Le Forum économique mondial de Davos dominé par les menaces de Trump concernant le Groenland

Le président Donald Trump s'exprime lors d'une réunion de dirigeants d'affaires mondiaux lors de la réunion annuelle du Forum économique mondial à Davos, en Suisse, le mercredi 21 janvier 2026. [AP Photo/Evan Vucci]

Le Forum économique mondial, qui s'est ouvert lundi à Davos, en Suisse, a été dominé par la fracture croissante entre les États-Unis et les puissances européennes concernant les efforts du président américain Donald Trump pour prendre le contrôle du Groenland. À la fin de la soirée de mercredi, Trump avait annoncé qu'il reviendrait sur ses menaces antérieures d'annexer le Groenland par la force militaire ou d'imposer des tarifs douaniers aux États européens, en échange de ce qu'il appelait un accord sur le contrôle du territoire.

Le Groenland est un territoire autonome du Danemark, membre fondateur de l'alliance de l'OTAN. Trump a rencontré le secrétaire général de l'OTAN, Mark Rutte, mercredi et a annoncé le «cadre d'un futur accord», bien que les termes précis restent flous et contestés.
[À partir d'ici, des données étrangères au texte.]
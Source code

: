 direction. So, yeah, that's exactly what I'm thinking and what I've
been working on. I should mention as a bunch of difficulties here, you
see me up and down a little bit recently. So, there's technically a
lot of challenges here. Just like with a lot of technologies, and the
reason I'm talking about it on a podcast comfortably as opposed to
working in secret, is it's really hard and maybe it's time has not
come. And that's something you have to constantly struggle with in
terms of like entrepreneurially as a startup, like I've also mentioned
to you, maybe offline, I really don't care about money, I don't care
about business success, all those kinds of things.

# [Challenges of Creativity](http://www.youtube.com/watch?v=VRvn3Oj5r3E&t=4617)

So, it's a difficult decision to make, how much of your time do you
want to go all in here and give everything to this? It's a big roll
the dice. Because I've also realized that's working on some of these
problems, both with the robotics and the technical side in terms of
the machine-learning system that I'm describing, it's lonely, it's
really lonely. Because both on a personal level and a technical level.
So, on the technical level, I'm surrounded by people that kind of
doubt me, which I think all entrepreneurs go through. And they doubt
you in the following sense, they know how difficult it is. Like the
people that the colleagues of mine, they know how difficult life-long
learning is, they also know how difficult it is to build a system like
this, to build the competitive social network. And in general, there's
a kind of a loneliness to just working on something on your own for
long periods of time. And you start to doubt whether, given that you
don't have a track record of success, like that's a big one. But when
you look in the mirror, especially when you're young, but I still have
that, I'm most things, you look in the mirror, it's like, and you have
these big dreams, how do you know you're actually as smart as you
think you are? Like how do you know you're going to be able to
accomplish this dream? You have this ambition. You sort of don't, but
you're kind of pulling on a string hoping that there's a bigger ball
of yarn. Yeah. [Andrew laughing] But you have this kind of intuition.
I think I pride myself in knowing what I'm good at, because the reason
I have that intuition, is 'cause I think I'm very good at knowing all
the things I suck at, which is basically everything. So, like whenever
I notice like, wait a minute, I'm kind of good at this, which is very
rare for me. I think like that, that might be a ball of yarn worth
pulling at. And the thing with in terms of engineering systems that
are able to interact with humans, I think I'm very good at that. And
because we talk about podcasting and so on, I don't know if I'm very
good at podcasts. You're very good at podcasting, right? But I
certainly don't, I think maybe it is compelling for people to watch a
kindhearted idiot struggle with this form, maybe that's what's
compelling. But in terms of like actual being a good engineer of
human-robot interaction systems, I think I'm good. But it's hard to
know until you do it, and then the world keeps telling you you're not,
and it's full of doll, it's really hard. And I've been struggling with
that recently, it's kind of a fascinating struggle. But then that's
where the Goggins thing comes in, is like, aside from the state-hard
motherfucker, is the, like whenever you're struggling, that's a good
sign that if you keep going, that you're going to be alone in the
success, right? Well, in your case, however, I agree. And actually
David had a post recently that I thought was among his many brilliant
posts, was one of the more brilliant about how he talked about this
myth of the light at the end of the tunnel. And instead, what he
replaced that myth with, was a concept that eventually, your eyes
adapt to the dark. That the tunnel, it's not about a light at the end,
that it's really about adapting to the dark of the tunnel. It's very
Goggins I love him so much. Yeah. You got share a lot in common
Le New York Times a rapporté, citant des hauts responsables anonymes familiers des discussions, que des officiers militaires de l'OTAN discutaient «d'un compromis dans lequel le Danemark donnerait aux États-Unis la souveraineté sur de petites poches de terres groenlandaises où les États-Unis pourraient construire des bases militaires». Deux responsables ont comparé la proposition aux zones sous souveraineté britannique à Chypre. Le Telegraph a indiqué que ce cadre permettrait aux États-Unis de «mener des opérations militaires, du renseignement et de l'entraînement» sans demander l'autorisation du Danemark – un arrangement similaire au contrôle militaire américain de Guantanamo Bay à Cuba.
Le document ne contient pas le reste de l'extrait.